Exercise:
The expected answer is every line of the material that contains the word "password".

Record set:

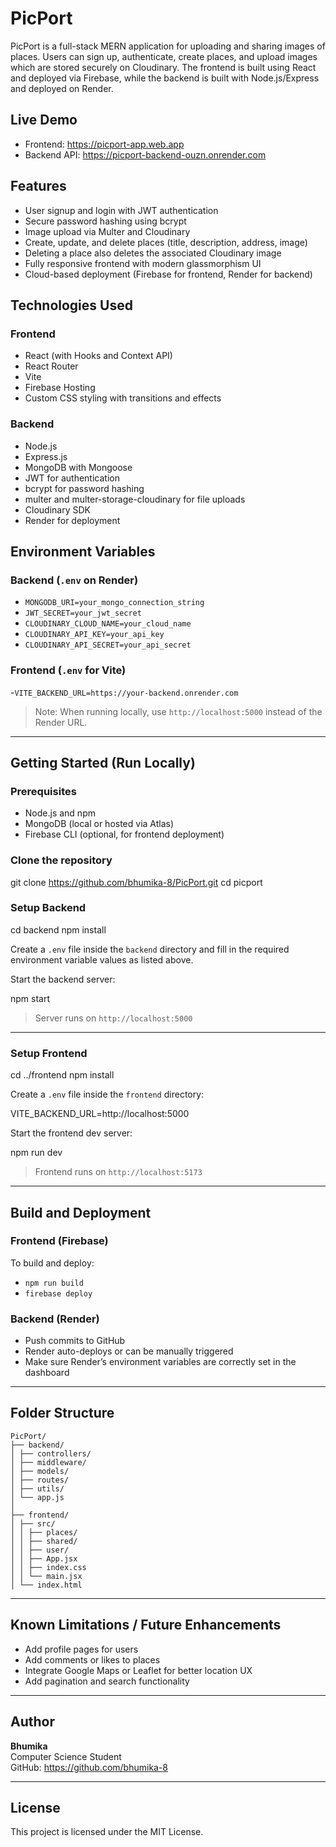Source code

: # PicPort

PicPort is a full-stack MERN application for uploading and sharing images of places. Users can sign up, authenticate, create places, and upload images which are stored securely on Cloudinary. The frontend is built using React and deployed via Firebase, while the backend is built with Node.js/Express and deployed on Render.

## Live Demo

- Frontend: https://picport-app.web.app 
- Backend API: https://picport-backend-ouzn.onrender.com

## Features

- User signup and login with JWT authentication
- Secure password hashing using bcrypt
- Image upload via Multer and Cloudinary
- Create, update, and delete places (title, description, address, image)
- Deleting a place also deletes the associated Cloudinary image
- Fully responsive frontend with modern glassmorphism UI
- Cloud-based deployment (Firebase for frontend, Render for backend)

## Technologies Used

### Frontend

- React (with Hooks and Context API)
- React Router
- Vite
- Firebase Hosting
- Custom CSS styling with transitions and effects

### Backend

- Node.js
- Express.js
- MongoDB with Mongoose
- JWT for authentication
- bcrypt for password hashing
- multer and multer-storage-cloudinary for file uploads
- Cloudinary SDK
- Render for deployment

## Environment Variables

### Backend (`.env` on Render)

- `MONGODB_URI=your_mongo_connection_string`
- `JWT_SECRET=your_jwt_secret`
- `CLOUDINARY_CLOUD_NAME=your_cloud_name`
- `CLOUDINARY_API_KEY=your_api_key`
- `CLOUDINARY_API_SECRET=your_api_secret`


### Frontend (`.env` for Vite)
-`VITE_BACKEND_URL=https://your-backend.onrender.com`

> Note: When running locally, use `http://localhost:5000` instead of the Render URL.

---

## Getting Started (Run Locally)

### Prerequisites

- Node.js and npm
- MongoDB (local or hosted via Atlas)
- Firebase CLI (optional, for frontend deployment)

### Clone the repository
git clone https://github.com/bhumika-8/PicPort.git
cd picport

### Setup Backend

cd backend
npm install

Create a `.env` file inside the `backend` directory and fill in the required environment variable values as listed above.


Start the backend server:

npm start

> Server runs on `http://localhost:5000`

---

### Setup Frontend

cd ../frontend
npm install

Create a `.env` file inside the `frontend` directory:

VITE_BACKEND_URL=http://localhost:5000

Start the frontend dev server:

npm run dev

> Frontend runs on `http://localhost:5173`

---

## Build and Deployment

### Frontend (Firebase)

To build and deploy:

- `npm run build`
- `firebase deploy`

### Backend (Render)

- Push commits to GitHub
- Render auto-deploys or can be manually triggered
- Make sure Render’s environment variables are correctly set in the dashboard

---

## Folder Structure
```
PicPort/
├── backend/
│ ├── controllers/
│ ├── middleware/
│ ├── models/
│ ├── routes/
│ ├── utils/
│ └── app.js
│
├── frontend/
│ ├── src/
│ │ ├── places/
│ │ ├── shared/
│ │ ├── user/
│ │ ├── App.jsx
│ │ ├── index.css
│ │ └── main.jsx
│ └── index.html
```
---

## Known Limitations / Future Enhancements

- Add profile pages for users
- Add comments or likes to places
- Integrate Google Maps or Leaflet for better location UX
- Add pagination and search functionality

---

## Author

**Bhumika**  
Computer Science Student  
GitHub: https://github.com/bhumika-8

---

## License

This project is licensed under the MIT License.

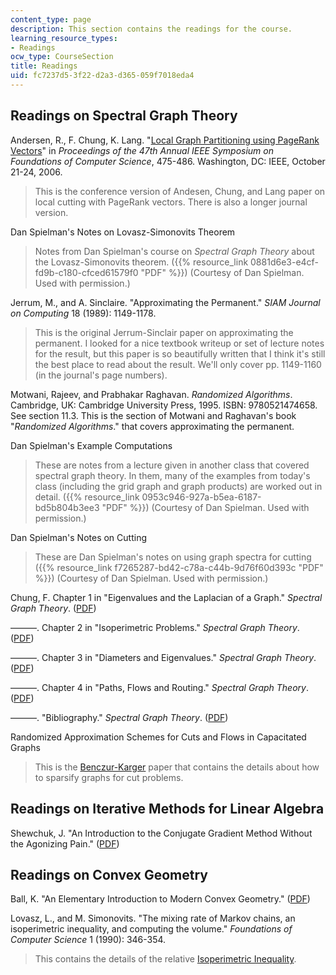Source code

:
 ```yaml
---
content_type: page
description: This section contains the readings for the course.
learning_resource_types:
- Readings
ocw_type: CourseSection
title: Readings
uid: fc7237d5-3f22-d2a3-d365-059f7018eda4
---
```


Readings on Spectral Graph Theory
---------------------------------

Andersen, R., F. Chung, K. Lang. "[Local Graph Partitioning using PageRank Vectors](http://www.leonidzhukov.net/hse/2015/networks/papers/andersen06localgraph.pdf)" in _Proceedings of the 47th Annual IEEE Symposium on Foundations of Computer Science_, 475-486. Washington, DC: IEEE, October 21-24, 2006.

> This is the conference version of Andesen, Chung, and Lang paper on local cutting with PageRank vectors. There is also a longer journal version.

Dan Spielman's Notes on Lovasz-Simonovits Theorem

> Notes from Dan Spielman's course on _Spectral Graph Theory_ about the Lovasz-Simonovits theorem. ({{% resource_link 0881d6e3-e4cf-fd9b-c180-cfced61579f0 "PDF" %}}) (Courtesy of Dan Spielman. Used with permission.)

Jerrum, M., and A. Sinclaire. "Approximating the Permanent." _SIAM Journal on Computing_ 18 (1989): 1149-1178.

> This is the original Jerrum-Sinclair paper on approximating the permanent. I looked for a nice textbook writeup or set of lecture notes for the result, but this paper is so beautifully written that I think it's still the best place to read about the result. We'll only cover pp. 1149-1160 (in the journal's page numbers).

Motwani, Rajeev, and Prabhakar Raghavan. _Randomized Algorithms_. Cambridge, UK: Cambridge University Press, 1995. ISBN: 9780521474658.  
See section 11.3. This is the section of Motwani and Raghavan's book "_Randomized Algorithms_." that covers approximating the permanent.

Dan Spielman's Example Computations

> These are notes from a lecture given in another class that covered spectral graph theory. In them, many of the examples from today's class (including the grid graph and graph products) are worked out in detail. ({{% resource_link 0953c946-927a-b5ea-6187-bd5b804b3ee3 "PDF" %}}) (Courtesy of Dan Spielman. Used with permission.)

Dan Spielman's Notes on Cutting

> These are Dan Spielman's notes on using graph spectra for cutting ({{% resource_link f7265287-bd42-c78a-c44b-9d76f60d393c "PDF" %}}) (Courtesy of Dan Spielman. Used with permission.)

Chung, F. Chapter 1 in "Eigenvalues and the Laplacian of a Graph." _Spectral Graph Theory_. ([PDF](http://www.math.ucsd.edu/~fan/research/cb/ch1.pdf))

———. Chapter 2 in "Isoperimetric Problems." _Spectral Graph Theory_. ([PDF](http://www.math.ucsd.edu/~fan/research/cb/ch2.pdf))

———. Chapter 3 in "Diameters and Eigenvalues." _Spectral Graph Theory_. ([PDF](http://www.math.ucsd.edu/~fan/research/cb/ch3.pdf))

———. Chapter 4 in "Paths, Flows and Routing." _Spectral Graph Theory_. ([PDF](http://www.math.ucsd.edu/~fan/research/cb/ch4.pdf))

———. "Bibliography." _Spectral Graph Theory_. ([PDF](http://www.math.ucsd.edu/~fan/research/cb/bib.pdf))

Randomized Approximation Schemes for Cuts and Flows in Capacitated Graphs

> This is the [Benczur-Karger](http://arxiv.org/abs/cs/0207078) paper that contains the details about how to sparsify graphs for cut problems.

Readings on Iterative Methods for Linear Algebra
------------------------------------------------

Shewchuk, J. "An Introduction to the Conjugate Gradient Method Without the Agonizing Pain." ([PDF](http://www.cs.cmu.edu/~quake-papers/painless-conjugate-gradient.pdf))

Readings on Convex Geometry
---------------------------

Ball, K. "An Elementary Introduction to Modern Convex Geometry." ([PDF](http://www.msri.org/publications/books/Book31/files/ball.pdf))

Lovasz, L., and M. Simonovits. "The mixing rate of Markov chains, an isoperimetric inequality, and computing the volume." _Foundations of Computer Science_ 1 (1990): 346-354.

> This contains the details of the relative [Isoperimetric Inequality](http://ieeexplore.ieee.org/xpl/freeabs_all.jsp?arnumber=89553).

Task solution:
- Secure password hashing using bcrypt
- bcrypt for password hashing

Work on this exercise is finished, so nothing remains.